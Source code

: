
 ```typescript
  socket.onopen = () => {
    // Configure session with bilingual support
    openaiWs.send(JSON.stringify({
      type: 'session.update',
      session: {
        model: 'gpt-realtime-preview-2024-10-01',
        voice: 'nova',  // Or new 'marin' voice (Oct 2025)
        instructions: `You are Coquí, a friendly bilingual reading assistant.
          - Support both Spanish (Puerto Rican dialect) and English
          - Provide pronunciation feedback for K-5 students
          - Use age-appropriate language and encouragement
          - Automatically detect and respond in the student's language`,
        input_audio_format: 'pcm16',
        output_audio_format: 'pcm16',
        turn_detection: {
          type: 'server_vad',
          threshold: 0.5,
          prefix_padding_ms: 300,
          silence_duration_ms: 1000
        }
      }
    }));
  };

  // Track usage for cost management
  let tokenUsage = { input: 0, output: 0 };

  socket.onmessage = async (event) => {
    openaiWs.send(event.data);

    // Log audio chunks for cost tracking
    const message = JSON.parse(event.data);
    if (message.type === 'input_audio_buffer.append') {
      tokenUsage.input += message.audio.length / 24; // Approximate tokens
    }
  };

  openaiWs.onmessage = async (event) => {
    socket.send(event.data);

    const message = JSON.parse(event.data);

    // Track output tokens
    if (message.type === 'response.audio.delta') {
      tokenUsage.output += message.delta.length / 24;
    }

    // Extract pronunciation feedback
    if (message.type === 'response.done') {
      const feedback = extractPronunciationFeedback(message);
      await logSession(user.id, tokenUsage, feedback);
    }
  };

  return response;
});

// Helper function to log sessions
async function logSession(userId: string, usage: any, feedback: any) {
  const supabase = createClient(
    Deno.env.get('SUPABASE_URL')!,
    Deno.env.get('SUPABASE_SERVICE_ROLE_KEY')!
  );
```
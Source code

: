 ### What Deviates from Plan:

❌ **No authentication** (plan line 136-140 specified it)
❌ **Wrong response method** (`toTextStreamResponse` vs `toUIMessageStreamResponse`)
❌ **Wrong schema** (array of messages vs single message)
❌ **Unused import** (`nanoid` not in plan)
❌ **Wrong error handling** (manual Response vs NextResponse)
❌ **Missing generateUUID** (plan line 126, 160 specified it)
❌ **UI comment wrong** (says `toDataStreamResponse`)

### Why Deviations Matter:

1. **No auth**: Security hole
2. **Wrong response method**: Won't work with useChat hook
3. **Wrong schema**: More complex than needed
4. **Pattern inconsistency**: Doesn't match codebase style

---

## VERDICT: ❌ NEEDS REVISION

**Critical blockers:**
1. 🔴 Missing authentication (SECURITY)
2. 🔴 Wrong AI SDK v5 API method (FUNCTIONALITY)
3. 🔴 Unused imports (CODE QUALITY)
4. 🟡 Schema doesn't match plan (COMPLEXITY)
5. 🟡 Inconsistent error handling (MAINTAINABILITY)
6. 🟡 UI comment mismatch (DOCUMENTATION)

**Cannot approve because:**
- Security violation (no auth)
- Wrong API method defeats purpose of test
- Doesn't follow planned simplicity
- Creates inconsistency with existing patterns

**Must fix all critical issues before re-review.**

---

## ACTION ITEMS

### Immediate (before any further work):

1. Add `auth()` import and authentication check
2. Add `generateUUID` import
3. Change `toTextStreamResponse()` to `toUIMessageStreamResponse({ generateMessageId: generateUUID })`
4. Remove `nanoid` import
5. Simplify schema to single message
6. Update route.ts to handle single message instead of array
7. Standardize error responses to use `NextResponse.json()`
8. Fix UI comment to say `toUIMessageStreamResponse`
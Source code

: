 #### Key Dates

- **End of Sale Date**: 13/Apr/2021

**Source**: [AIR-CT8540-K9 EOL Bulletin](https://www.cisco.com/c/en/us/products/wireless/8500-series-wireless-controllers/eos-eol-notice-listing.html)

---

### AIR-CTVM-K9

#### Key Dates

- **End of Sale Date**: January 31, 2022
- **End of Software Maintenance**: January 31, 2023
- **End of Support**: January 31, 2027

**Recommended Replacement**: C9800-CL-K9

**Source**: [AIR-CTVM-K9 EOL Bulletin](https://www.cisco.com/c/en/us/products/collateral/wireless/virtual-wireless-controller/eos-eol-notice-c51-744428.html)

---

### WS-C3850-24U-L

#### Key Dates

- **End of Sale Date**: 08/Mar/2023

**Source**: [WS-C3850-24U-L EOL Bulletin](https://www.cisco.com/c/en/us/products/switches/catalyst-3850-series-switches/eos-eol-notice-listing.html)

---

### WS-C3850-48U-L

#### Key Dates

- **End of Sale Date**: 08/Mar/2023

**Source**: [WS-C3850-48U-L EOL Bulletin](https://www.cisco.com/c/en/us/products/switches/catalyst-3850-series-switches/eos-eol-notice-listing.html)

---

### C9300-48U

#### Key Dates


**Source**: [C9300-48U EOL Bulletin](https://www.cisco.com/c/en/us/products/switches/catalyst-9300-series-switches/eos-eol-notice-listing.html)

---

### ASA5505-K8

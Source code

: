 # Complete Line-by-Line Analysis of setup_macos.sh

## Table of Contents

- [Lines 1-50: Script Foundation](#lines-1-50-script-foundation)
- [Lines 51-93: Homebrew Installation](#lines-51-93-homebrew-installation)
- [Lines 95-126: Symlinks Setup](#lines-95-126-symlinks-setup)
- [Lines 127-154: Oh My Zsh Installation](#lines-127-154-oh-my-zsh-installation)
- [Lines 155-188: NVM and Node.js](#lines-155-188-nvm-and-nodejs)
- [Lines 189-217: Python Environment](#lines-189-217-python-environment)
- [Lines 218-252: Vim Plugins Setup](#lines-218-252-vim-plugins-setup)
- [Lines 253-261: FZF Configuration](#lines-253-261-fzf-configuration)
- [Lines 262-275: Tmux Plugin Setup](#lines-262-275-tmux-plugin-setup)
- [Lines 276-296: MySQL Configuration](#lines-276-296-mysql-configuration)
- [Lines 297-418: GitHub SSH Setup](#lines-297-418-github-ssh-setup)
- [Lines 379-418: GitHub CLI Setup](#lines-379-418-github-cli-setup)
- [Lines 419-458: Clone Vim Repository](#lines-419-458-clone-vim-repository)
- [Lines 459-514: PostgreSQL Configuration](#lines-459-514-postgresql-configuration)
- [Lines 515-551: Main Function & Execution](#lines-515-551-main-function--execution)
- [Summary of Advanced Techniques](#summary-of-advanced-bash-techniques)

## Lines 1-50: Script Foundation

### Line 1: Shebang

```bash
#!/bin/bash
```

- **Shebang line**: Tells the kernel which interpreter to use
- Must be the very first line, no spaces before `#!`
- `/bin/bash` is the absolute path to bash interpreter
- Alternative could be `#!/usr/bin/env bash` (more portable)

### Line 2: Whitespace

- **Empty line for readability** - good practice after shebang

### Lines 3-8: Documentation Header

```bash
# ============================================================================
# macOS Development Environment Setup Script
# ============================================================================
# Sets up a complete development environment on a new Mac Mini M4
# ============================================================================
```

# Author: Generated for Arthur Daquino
-=-=-=-=-
(What to do):
One stretch of the lines above is wanted, from the line that contains "not in plan)" through the line that contains "1. **No auth**: Security hole". Output it exactly.

(Expected output):
❌ **Unused import** (`nanoid` not in plan)
❌ **Wrong error handling** (manual Response vs NextResponse)
❌ **Missing generateUUID** (plan line 126, 160 specified it)
❌ **UI comment wrong** (says `toDataStreamResponse`)

### Why Deviations Matter:

1. **No auth**: Security hole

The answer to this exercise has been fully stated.